_What you need to do_.
For the records that follow, please set down exactly the lines between the one holding "Primera demo para" and the one holding "- Somos dueños", inclusive, and only those.

_Dataset entries_.
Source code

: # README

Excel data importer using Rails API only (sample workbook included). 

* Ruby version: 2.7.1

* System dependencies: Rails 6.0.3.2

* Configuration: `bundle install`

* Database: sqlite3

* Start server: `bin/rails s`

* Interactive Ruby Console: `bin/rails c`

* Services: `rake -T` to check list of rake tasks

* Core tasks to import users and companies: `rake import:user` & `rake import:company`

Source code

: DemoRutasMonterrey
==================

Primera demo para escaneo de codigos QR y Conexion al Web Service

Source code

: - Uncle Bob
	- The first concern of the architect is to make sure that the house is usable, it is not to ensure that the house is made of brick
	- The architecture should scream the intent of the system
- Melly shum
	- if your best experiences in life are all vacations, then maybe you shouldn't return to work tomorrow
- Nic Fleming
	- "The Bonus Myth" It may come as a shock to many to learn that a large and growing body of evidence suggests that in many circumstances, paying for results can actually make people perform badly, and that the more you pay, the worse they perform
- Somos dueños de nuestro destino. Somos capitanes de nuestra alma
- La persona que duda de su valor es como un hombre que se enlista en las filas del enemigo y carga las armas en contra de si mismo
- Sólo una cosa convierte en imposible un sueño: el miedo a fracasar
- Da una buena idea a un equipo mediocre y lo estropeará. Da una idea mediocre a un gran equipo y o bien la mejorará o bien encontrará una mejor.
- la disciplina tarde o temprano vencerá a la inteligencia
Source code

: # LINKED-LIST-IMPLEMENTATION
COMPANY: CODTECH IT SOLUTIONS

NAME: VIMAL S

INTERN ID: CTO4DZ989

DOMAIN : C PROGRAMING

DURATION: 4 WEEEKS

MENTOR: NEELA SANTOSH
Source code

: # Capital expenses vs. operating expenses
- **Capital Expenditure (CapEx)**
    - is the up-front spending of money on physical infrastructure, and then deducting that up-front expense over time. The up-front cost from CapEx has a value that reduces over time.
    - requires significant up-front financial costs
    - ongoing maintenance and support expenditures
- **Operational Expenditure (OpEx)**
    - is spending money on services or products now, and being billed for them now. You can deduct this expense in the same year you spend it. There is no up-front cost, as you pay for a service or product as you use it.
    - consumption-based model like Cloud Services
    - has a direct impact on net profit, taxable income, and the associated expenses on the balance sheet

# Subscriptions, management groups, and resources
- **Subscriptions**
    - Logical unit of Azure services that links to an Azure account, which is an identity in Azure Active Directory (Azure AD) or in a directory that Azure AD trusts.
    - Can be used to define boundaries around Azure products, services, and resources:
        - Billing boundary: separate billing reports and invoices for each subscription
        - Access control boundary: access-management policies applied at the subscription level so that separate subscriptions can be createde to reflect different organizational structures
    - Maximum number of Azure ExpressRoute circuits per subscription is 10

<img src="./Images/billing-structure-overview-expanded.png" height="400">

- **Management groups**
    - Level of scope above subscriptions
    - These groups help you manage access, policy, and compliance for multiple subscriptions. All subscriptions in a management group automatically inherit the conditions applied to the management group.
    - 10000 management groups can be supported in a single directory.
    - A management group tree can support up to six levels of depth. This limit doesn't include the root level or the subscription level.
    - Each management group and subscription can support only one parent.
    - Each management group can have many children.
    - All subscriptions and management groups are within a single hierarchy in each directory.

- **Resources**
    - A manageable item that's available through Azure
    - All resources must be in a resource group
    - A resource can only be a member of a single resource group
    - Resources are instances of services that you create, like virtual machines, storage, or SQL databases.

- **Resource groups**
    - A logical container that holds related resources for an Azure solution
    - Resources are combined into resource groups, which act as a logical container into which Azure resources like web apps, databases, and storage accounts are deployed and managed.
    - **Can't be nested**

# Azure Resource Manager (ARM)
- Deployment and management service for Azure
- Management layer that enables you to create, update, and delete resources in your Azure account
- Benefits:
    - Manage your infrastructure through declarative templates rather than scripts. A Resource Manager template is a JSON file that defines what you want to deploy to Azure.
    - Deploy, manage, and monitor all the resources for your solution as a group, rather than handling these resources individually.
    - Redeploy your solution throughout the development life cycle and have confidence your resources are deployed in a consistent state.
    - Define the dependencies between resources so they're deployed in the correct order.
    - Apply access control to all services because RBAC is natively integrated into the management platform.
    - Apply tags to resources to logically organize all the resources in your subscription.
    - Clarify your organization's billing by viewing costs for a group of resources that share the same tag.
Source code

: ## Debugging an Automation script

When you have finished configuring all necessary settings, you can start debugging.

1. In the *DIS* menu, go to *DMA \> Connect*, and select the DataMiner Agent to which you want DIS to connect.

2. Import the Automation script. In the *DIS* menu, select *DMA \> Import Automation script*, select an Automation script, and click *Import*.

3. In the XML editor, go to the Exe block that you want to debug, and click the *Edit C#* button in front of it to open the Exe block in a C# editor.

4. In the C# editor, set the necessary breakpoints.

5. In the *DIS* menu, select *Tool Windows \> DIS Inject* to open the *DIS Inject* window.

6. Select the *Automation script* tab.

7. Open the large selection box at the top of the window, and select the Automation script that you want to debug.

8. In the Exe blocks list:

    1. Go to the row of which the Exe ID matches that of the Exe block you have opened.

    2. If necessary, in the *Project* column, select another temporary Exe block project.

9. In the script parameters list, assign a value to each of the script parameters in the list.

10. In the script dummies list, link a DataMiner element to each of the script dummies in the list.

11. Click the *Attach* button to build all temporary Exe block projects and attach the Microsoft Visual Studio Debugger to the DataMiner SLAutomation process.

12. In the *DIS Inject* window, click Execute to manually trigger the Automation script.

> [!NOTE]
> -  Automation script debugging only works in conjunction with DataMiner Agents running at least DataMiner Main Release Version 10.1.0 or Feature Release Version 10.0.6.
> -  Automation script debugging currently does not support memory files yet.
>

* * *

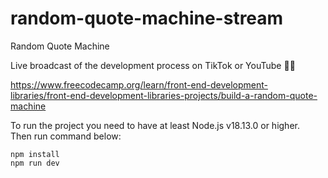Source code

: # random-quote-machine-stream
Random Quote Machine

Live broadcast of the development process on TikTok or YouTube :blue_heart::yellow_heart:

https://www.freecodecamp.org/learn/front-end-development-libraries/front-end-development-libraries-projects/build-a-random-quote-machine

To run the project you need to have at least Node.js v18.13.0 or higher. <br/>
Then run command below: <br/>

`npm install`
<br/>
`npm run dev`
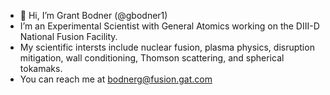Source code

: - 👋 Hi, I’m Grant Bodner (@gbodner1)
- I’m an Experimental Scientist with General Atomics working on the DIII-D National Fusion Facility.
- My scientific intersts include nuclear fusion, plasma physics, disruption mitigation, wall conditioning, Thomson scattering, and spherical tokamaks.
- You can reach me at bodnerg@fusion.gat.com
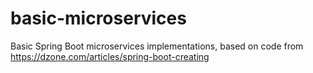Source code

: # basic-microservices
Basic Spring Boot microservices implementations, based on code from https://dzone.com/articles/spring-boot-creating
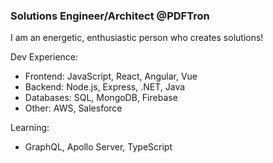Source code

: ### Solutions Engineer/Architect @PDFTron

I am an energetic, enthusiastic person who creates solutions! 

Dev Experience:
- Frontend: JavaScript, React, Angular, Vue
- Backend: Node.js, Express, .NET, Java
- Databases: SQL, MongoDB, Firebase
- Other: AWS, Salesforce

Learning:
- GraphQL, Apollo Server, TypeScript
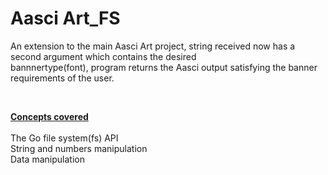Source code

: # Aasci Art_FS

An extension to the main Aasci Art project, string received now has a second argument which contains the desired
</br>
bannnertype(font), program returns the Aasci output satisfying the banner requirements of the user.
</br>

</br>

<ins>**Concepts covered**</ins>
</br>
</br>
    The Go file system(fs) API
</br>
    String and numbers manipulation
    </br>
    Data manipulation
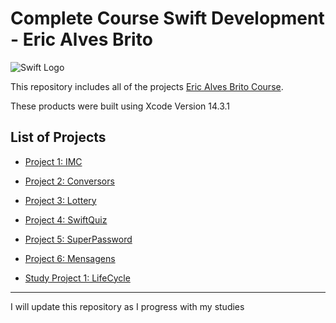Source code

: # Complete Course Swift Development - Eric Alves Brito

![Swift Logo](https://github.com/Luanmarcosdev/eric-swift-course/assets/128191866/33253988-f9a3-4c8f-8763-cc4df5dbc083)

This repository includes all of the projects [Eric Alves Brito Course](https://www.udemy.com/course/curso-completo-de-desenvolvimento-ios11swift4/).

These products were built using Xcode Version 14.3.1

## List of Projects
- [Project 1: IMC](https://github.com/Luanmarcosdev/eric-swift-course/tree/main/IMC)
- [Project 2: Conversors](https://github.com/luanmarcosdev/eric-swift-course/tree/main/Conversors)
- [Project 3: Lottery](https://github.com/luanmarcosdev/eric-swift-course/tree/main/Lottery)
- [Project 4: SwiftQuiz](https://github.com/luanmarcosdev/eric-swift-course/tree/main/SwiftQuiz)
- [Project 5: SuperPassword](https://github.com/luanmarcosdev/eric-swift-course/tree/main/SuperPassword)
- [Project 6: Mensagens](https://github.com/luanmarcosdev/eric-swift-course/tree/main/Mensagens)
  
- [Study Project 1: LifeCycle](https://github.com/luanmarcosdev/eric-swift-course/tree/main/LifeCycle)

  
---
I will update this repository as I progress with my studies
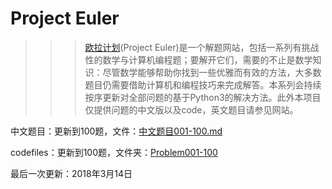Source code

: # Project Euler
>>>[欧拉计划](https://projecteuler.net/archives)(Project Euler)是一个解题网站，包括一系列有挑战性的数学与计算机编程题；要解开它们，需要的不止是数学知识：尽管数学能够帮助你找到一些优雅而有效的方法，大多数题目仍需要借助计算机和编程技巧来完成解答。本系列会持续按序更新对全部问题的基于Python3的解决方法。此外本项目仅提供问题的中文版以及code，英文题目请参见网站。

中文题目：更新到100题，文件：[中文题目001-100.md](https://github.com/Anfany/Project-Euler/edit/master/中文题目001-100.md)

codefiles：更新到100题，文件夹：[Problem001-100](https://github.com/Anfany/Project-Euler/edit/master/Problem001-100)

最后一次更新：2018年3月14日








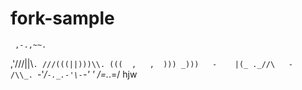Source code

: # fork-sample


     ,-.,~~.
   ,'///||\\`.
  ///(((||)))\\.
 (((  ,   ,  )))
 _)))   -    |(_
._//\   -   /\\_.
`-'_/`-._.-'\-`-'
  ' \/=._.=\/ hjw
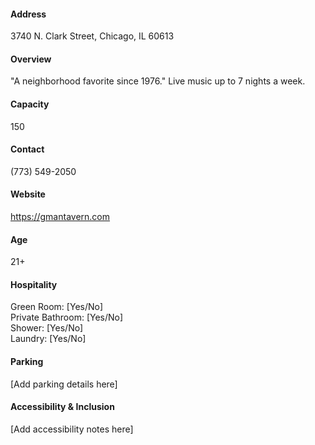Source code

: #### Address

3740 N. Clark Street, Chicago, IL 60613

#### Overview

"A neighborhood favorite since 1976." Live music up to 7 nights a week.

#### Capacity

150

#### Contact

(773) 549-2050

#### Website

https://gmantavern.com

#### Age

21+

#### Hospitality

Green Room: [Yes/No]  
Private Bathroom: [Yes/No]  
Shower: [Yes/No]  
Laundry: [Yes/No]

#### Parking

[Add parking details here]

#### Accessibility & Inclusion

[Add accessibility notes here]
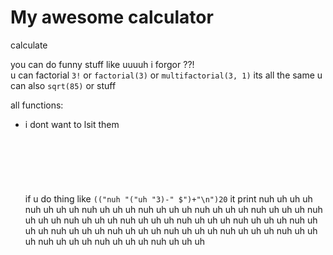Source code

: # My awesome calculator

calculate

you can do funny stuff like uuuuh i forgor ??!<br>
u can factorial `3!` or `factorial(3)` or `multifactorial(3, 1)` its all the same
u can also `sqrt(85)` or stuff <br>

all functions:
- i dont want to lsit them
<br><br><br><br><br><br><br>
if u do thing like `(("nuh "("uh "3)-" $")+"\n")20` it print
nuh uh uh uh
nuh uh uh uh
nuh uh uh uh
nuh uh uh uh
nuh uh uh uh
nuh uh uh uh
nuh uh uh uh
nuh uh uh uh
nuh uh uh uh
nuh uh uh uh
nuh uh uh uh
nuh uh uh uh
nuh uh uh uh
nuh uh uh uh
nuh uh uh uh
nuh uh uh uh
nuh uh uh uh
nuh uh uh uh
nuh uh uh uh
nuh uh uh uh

_Result below_.
Primera demo para escaneo de codigos QR y Conexion al Web Service

Source code

: - Uncle Bob
	- The first concern of the architect is to make sure that the house is usable, it is not to ensure that the house is made of brick
	- The architecture should scream the intent of the system
- Melly shum
	- if your best experiences in life are all vacations, then maybe you shouldn't return to work tomorrow
- Nic Fleming
	- "The Bonus Myth" It may come as a shock to many to learn that a large and growing body of evidence suggests that in many circumstances, paying for results can actually make people perform badly, and that the more you pay, the worse they perform
- Somos dueños de nuestro destino. Somos capitanes de nuestra alma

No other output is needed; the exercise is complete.